An engineer was working late (after 23:00 UTC) to resolve the replication lag. After multiple failed attempts to resync the replica, the engineer decided to delete the PostgreSQL data directory on the replica and let it resync from scratch. In a moment of fatigue and confusion about which terminal was connected to which server, the engineer ran rm -rf /var/opt/gitlab/postgresql/data — on the production primary instead of the replica.
What Went Wrong First
A tired engineer, working late to fix a database replication issue, ran a destructive command on the wrong server. The command rm -rf on the PostgreSQL data directory deleted approximately 300 GB of live production data from the primary database.
Impact
- Duration: 18 hours of recovery work; GitLab.com was unavailable for approximately 18 hours
- Data lost permanently: Approximately 6 hours of production data (roughly 5,000 projects, 5,000 comments, and 700 merge requests created during that window)
- Users affected: All GitLab.com users — approximately 1 million at the time
- CI/CD impact: All CI/CD pipelines, automated deployments, and webhook integrations were halted
- Trust impact: Significant concern among users about data safety, especially for paying customers
Timeline
Detailed Chronology
January 31, ~21:00 UTC — GitLab.com experiences a spam attack. The volume of spam-related database operations causes replication lag between the primary PostgreSQL database and its replica.

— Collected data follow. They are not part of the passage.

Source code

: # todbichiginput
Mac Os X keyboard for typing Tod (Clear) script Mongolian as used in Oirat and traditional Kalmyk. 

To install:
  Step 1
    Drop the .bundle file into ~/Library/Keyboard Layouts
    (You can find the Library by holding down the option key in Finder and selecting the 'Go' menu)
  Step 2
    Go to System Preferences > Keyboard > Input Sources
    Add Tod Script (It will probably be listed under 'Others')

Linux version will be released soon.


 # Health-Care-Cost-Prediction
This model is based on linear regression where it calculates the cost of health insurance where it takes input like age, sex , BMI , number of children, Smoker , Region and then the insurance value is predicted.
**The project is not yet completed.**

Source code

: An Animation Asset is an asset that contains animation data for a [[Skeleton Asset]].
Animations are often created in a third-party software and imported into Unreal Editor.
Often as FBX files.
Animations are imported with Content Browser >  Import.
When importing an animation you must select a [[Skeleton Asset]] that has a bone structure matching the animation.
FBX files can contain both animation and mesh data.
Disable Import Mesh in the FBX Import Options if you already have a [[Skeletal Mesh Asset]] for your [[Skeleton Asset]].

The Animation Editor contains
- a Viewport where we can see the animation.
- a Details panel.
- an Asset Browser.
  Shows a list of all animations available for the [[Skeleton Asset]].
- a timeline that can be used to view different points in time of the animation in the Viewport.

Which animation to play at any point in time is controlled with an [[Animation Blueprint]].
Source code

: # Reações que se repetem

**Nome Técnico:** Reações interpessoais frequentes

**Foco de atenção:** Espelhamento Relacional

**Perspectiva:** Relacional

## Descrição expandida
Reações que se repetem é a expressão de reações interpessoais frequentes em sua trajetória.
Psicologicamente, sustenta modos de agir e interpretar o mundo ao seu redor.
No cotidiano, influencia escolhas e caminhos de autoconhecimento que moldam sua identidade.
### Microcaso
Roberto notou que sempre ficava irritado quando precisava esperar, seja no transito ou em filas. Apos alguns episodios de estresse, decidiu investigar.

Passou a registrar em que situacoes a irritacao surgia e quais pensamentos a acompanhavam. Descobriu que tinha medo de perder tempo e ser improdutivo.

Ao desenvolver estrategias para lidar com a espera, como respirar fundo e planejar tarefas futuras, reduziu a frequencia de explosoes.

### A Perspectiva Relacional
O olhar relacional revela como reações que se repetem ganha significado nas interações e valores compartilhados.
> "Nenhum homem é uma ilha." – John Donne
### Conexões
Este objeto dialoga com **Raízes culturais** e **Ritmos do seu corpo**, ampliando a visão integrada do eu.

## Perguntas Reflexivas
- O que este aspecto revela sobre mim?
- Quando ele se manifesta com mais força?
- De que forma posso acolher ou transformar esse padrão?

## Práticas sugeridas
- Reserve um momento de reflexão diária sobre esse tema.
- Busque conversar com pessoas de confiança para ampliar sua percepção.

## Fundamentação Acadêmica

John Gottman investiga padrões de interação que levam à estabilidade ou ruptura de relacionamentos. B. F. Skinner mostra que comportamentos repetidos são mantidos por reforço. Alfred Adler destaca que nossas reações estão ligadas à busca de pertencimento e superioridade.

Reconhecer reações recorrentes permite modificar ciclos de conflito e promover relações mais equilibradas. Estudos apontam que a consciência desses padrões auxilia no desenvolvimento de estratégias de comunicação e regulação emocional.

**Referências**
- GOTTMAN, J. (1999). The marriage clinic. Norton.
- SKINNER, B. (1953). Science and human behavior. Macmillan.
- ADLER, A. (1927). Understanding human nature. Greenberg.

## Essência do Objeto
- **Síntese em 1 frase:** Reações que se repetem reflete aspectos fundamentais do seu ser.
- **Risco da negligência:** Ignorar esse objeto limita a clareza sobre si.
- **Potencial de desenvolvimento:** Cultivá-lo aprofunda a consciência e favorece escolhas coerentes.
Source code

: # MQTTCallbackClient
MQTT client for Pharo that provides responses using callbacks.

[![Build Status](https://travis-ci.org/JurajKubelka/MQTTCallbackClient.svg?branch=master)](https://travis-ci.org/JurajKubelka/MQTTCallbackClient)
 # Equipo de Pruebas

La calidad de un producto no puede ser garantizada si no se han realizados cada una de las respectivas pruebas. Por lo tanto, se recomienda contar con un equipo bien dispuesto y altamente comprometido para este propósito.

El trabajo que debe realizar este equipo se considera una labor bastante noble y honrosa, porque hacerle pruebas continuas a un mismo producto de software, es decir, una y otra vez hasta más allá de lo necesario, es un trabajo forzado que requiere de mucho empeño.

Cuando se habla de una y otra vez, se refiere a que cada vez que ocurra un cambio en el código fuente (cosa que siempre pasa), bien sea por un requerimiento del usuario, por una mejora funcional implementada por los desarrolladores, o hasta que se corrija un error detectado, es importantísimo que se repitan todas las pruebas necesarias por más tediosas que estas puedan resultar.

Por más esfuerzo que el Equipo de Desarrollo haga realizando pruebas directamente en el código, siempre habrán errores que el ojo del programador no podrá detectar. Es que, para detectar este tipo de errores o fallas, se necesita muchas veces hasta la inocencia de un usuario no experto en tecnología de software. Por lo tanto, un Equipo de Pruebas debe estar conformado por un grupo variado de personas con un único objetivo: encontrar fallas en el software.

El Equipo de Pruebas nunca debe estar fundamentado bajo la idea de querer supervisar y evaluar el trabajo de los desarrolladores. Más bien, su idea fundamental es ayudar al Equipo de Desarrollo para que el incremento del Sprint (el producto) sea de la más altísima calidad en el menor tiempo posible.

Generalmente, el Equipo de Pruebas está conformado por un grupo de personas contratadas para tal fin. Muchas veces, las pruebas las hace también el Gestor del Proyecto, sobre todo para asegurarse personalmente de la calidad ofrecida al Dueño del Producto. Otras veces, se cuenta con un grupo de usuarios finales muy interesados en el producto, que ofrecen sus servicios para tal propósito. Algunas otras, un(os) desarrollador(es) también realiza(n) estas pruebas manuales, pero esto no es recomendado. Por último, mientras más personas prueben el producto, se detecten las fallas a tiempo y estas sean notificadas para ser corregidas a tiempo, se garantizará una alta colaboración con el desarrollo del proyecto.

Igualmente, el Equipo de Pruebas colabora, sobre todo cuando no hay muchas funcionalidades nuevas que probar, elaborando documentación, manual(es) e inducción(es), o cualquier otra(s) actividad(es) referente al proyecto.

~22:00 UTC — An engineer begins working to resolve the replication lag. Attempts to get the replica to catch up fail due to the ongoing load and accumulated lag.
~23:00 UTC — The engineer decides to wipe the replica's data directory and let it resync completely from the primary. The engineer has multiple terminal windows open — one connected to the primary database server, one connected to the replica.
~23:00 UTC — The engineer runs rm -rf /var/opt/gitlab/postgresql/data in what they believe is the replica terminal. It is actually connected to the primary. The engineer realizes the mistake within seconds and hits Ctrl+C, but rm -rf works fast — approximately 300 GB of data is already gone.
~23:00–23:15 UTC — The engineer alerts the team. An emergency assessment begins.
23:15 UTC – February 1, ~01:00 UTC — The team systematically checks each of their backup strategies:
- LVM snapshots: Configured but turned out to be not working — LVM snapshots were never properly set up for the database volume
- Regular pg_dump backups: The pg_dump cron job had been failing silently for some time — no recent successful backup existed
- Azure disk snapshots: The feature was enabled but had not been verified; snapshots existed but their reliability was uncertain
- S3 backups: Partial backups existed but were not complete enough for a full restore
- pg_basebackup: A staging environment had been synced from production approximately 6 hours earlier — this was the most recent usable snapshot
February 1, ~01:00 UTC — The team makes the decision to restore from the pg_basebackup snapshot, accepting the loss of 6 hours of data. They begin the live stream on YouTube.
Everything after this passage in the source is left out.